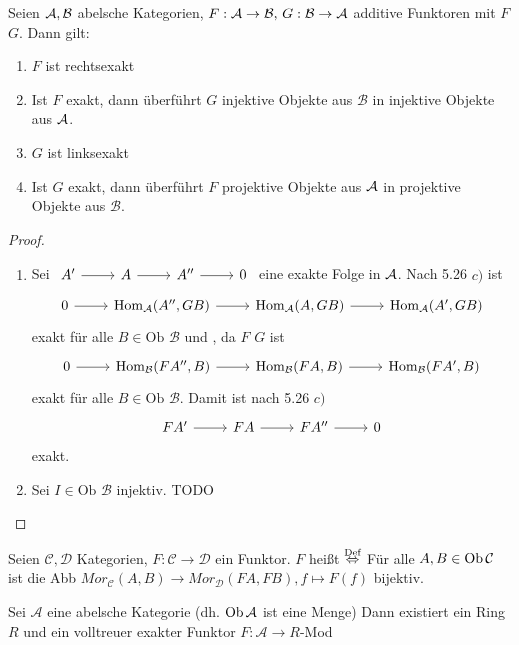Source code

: \begin{sa}\label{5.33}
	Seien $\mathcal{A}, \mathcal{B}$ abelsche Kategorien, $F:\mathcal{A} \to \mathcal{B}, \, G: \mathcal{B} \to \mathcal{A}$ additive Funktoren mit $F$  $G$. Dann gilt:
	\begin{enumerate}[label= \alph*)]
		\item $F$ ist rechtsexakt
		\item Ist $F$ exakt, dann überführt $G$ injektive Objekte aus $\mathcal{B}$ in injektive Objekte aus $\mathcal{A}$.
		\item $G$ ist linksexakt
		\item Ist $G$ exakt, dann überführt $F$ projektive Objekte aus $\mathcal{A}$ in projektive Objekte aus $\mathcal{B}$.
	\end{enumerate}
\end{sa}
\begin{proof}
	\begin{enumerate}[label= \alph*)]
		\item Sei $\begin{tikzcd}
		A' \arrow{r} & A \arrow{r} & A'' \arrow{r} & 0
		\end{tikzcd}$ eine exakte Folge in $\mathcal{A}$. Nach 5.26 $c)$ ist 
			$$\begin{tikzcd}
		0 \arrow{r}& \Hom_\A(A'', GB) \arrow{r} & \Hom_\A(A,GB) \arrow{r} & \Hom_\A(A',GB)
		\end{tikzcd}$$
		exakt für alle $B\in \text{Ob }\mathcal{B}$ und , da $F$   $G$ ist
		$$\begin{tikzcd}
		0 \arrow{r}& \Hom_\mathcal{B}(FA'', B) \arrow{r} & \Hom_\mathcal{B}(FA,B) \arrow{r} & \Hom_\mathcal{B}(FA',B)
		\end{tikzcd}$$
		exakt für alle $B\in \text{Ob }\mathcal{B}$. Damit ist nach 5.26 $c)$
		$$\begin{tikzcd}
		FA' \arrow{r} & FA \arrow{r} & FA'' \arrow{r} & 0
		\end{tikzcd}$$
		exakt.
		\item Sei $I\in \text{Ob } \mathcal{B}$ injektiv.
		 TODO
	\end{enumerate}
\end{proof}
\begin{df}\label{5.34}
	Seien $\mathcal{C}, \mathcal{D} $ Kategorien, $F: \mathcal{C} \to \mathcal{D} $ ein Funktor. $F$ heißt  $\overset{\text{Def}}{\Leftrightarrow} $ Für alle $A,B \in \text{Ob}\,\mathcal{C} $ ist die Abb $Mor_{\mathcal{C}}(A,B) \to Mor_{\mathcal{D}}(FA,FB), f \mapsto F(f) $ bijektiv.
\end{df}
\begin{sa}\label{5.35}
	Sei $\mathcal{A} $ eine abelsche Kategorie (dh. $\text{Ob}\,\mathcal{A}$ ist eine Menge) Dann existiert ein Ring $R$ und ein volltreuer exakter Funktor $F: \mathcal{A} \to R$-Mod 
\end{sa}
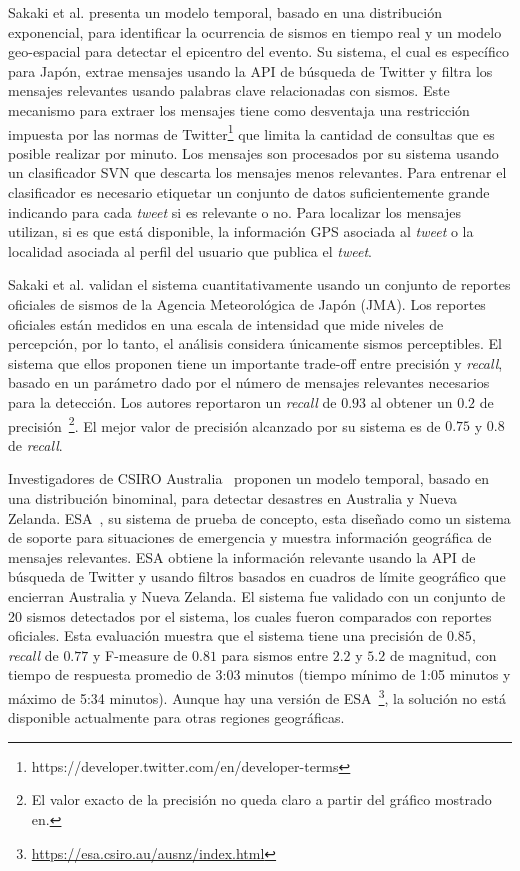 Sakaki et al. \cite{sakaki2013tweet}  presenta un modelo temporal, basado en una distribución exponencial, para identificar la ocurrencia de sismos en tiempo real y un modelo geo-espacial para detectar el epicentro del evento.
%
Su sistema, el cual es específico para Japón, extrae mensajes usando la API de búsqueda de Twitter y filtra los mensajes relevantes usando palabras clave relacionadas con sismos. 
%
Este mecanismo para extraer los mensajes tiene como desventaja una restricción impuesta por las normas de Twitter\footnote{https://developer.twitter.com/en/developer-terms} que limita la cantidad de consultas que es posible realizar por minuto.
%
Los mensajes son procesados por su sistema usando un clasificador SVN que descarta los mensajes menos relevantes. 
%
Para entrenar el clasificador es necesario etiquetar un conjunto de datos suficientemente grande indicando para cada {\em tweet} si es relevante o no.
%
Para localizar los mensajes utilizan, si es que está disponible, la información GPS asociada al {\em tweet} o la localidad asociada al perfil del usuario que publica el {\em tweet}. 

Sakaki et al. validan el sistema cuantitativamente usando un conjunto de reportes oficiales de sismos de la Agencia Meteorológica de Japón (JMA).
%
Los reportes oficiales están medidos en una escala de intensidad que mide niveles de percepción, por lo tanto, el análisis considera únicamente sismos perceptibles.
%
El sistema que ellos proponen tiene un importante trade-off entre precisión y {\em recall}, basado en un parámetro dado por el número de mensajes relevantes necesarios para la detección. 
%
Los autores reportaron un {\em recall} de $0.93$ al obtener un $0.2$ de precisión~\footnote{El valor exacto de la precisión no queda claro a partir del gráfico mostrado en\cite{sakaki2013tweet}.}.
%
El mejor valor de precisión alcanzado por su sistema es de $0.75$ y $0.8$ de {\em recall}.


Investigadores de CSIRO Australia~\cite{yin2012using} proponen un modelo temporal, basado en una distribución binominal, para detectar desastres en Australia y Nueva Zelanda. 
%
ESA~\cite{robinson2013sensitive}, su sistema de prueba de concepto, esta diseñado como un sistema de soporte para situaciones de emergencia y muestra información geográfica de mensajes relevantes. 
%
ESA obtiene la información relevante usando la API de búsqueda de Twitter y usando filtros basados en cuadros de límite geográfico que encierran Australia y Nueva Zelanda.
%
El sistema fue validado con un conjunto de 20 sismos detectados por el sistema, los cuales fueron comparados con reportes oficiales.
%
Esta evaluación muestra que el sistema tiene una precisión de $0.85$, {\em recall} de $0.77$ y F-measure de $0.81$ para sismos entre $2.2$ y $5.2$ de magnitud, con tiempo de respuesta promedio de 3:03 minutos (tiempo mínimo de 1:05 minutos y máximo de 5:34 minutos).
%
Aunque hay una versión de ESA~\footnote{\url{https://esa.csiro.au/ausnz/index.html}}, la solución no está disponible actualmente para otras regiones geográficas.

--- --- ---

▸ Work to be completed
Write out every line in the data that holds the string "relevantes".

▸ Written solution
Su sistema, el cual es específico para Japón, extrae mensajes usando la API de búsqueda de Twitter y filtra los mensajes relevantes usando palabras clave relacionadas con sismos. 
Los mensajes son procesados por su sistema usando un clasificador SVN que descarta los mensajes menos relevantes. 
El sistema que ellos proponen tiene un importante trade-off entre precisión y {\em recall}, basado en un parámetro dado por el número de mensajes relevantes necesarios para la detección. 
ESA~\cite{robinson2013sensitive}, su sistema de prueba de concepto, esta diseñado como un sistema de soporte para situaciones de emergencia y muestra información geográfica de mensajes relevantes. 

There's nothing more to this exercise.